Not surprisingly, California’s Democratic officials have been tripping over themselves to weigh in on racial-justice issues in the wake of the protests over the troubling police-custody death of George Floyd in Minneapolis. Their various and sundry proposals range from the reasonable (creating independent oversight of deadly force incidents) to the usual (new spending and educational programs), but mostly have involved lofty rhetoric.

As I noted recently in the American Spectator, the same politicians who claim to care so much about police shootings have created the system of union privileges that shields abusive cops from firing. The same leaders who actively resisted a law to open police disciplinary records to public review, such as Attorney General Xavier Becerra, are now claiming the reform mantle. Why not, if no one holds you accountable for such brazenness?

Among the many recent news stories about racial issues, one really grabbed my attention — and it has nothing really to do with policing. Headlined “The hidden toll of California’s Black exodus,” the July 15 CalMatters report focused on the 275,000 African Americans who “have left high-cost coastal cities in the last three decades” for lower-cost cities in California and elsewhere.

Many of these Californians fled Los Angeles, San Diego, and the Bay Area for states including Texas, Arizona, and Nevada — and for less-sought-after inland metros such as Sacramento and San Bernardino-Riverside. The reason is obvious. It is the same reason that so many white and Latino and Asian Californians have headed east into the deserts and valleys. As the story noted, they sought “the promise of homeownership, safety and better schools.”

The article presented some fascinating statistics: California’s black population has fallen from 7.7 percent in 1980 to 5.5 percent in 2018. That population has dropped over that same time by 43 percent in San Francisco and 40 percent in Oakland, which is a precipitous fall. The median net worth of African-American households is $4,000 in Los Angeles, compared to $355,000 for white LA households — an eye-opening disparity in egalitarian-minded California.

Given these trends, “gentrification” has become a hot topic in these cities, with leftist groups thinking the solution is for poor people to commandeer empty investment homes. There are two key takeaways here. The first is a good thing: Many African-American families are, as CalMatters noted, able to “seek their own slice of the American dream in the state’s sprawling suburban backyard.”
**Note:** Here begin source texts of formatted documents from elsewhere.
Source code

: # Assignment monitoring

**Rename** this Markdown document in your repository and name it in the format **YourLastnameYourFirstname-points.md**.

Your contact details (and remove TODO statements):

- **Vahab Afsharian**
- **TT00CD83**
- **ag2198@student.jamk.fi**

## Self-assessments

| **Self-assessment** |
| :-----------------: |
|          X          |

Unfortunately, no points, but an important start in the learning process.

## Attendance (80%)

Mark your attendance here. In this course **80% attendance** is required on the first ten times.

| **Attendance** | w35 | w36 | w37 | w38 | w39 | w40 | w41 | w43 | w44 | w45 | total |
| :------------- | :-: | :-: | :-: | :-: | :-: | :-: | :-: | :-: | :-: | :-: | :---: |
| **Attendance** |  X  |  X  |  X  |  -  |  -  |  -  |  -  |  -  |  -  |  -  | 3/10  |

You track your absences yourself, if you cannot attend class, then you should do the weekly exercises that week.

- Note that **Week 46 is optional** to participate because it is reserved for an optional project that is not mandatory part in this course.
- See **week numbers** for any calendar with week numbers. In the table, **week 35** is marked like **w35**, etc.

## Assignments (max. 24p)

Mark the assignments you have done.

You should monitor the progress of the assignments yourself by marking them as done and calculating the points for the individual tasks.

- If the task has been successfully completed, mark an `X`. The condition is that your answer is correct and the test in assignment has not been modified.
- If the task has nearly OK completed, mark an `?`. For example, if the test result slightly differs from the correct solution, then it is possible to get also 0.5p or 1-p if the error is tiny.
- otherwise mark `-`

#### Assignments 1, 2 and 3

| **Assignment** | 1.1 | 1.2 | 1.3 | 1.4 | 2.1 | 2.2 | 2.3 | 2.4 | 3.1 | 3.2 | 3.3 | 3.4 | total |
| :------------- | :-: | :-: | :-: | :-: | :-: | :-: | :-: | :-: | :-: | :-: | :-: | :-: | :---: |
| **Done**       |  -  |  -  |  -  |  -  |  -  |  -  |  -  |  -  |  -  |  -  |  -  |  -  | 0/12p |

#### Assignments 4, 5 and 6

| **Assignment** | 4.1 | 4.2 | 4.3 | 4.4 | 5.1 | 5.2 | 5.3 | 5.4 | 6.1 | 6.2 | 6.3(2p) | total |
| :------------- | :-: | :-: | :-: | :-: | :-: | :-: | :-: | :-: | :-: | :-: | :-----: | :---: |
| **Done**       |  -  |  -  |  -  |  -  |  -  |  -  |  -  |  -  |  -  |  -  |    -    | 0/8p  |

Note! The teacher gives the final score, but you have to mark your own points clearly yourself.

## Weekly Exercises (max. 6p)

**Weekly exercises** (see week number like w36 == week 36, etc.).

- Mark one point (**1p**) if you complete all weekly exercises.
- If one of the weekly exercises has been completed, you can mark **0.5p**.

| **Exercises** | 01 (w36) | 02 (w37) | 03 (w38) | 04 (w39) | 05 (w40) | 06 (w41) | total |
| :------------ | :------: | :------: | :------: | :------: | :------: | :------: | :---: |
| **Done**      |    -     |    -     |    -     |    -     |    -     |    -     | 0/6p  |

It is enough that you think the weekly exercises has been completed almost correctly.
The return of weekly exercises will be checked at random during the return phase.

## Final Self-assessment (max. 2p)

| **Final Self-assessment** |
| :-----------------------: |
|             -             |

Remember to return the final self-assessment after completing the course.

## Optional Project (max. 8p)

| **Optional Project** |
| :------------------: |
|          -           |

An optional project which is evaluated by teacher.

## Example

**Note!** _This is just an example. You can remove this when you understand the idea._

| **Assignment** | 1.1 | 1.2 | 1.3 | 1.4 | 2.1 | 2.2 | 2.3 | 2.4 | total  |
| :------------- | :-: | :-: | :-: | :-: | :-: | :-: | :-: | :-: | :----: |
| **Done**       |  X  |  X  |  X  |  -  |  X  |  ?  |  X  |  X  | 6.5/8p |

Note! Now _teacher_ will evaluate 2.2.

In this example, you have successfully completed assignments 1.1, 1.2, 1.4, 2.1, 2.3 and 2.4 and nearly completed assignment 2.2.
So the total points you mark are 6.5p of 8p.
The second point is troubling: California’s Democratic leaders are committed to stopping suburbanization by forcing almost all new housing development into the existing urban footprint. Lawmakers have long subscribed to the New Urbanist planning doctrine, which conforms with their climate-change policies. Their goal is to leave as much land as permanent open space to reduce humankind’s carbon footprint, thus cordoning it off from suburban development. They view suburbia, with its single-family houses, generally decent schools, shopping centers, and freeways, as a form of blight, even though it offers a great destination for lower-income people who are stuck in costly and unsafe big-city neighborhoods with bad schools.

Upon leaving San Francisco via the Golden Gate Bridge, one enters Marin County. It is as synonymous with liberal Democratic politics as Orange County has been with conservative Republican politics. Despite sitting next to one of the nation’s largest cities, Marin has a population of only 259,000 people thanks to growth controls, which have placed 84 percent of the county’s 828 square miles off limits to development. Its median home price is nearly $1.2 million — and it’s one of the whitest counties in the state. Big surprise, right?

remember when then-Attorney General Jerry Brown used Marin County as the model for the state’s climate-change-battling land-use policies. In the following years, eight of which Brown served as governor, California largely stopped building freeways and made it even more difficult for developers to permit single-family houses. Increasingly, the state’s housing markets have gone from unaffordable to absurd. Our poverty rates are the highest in the nation.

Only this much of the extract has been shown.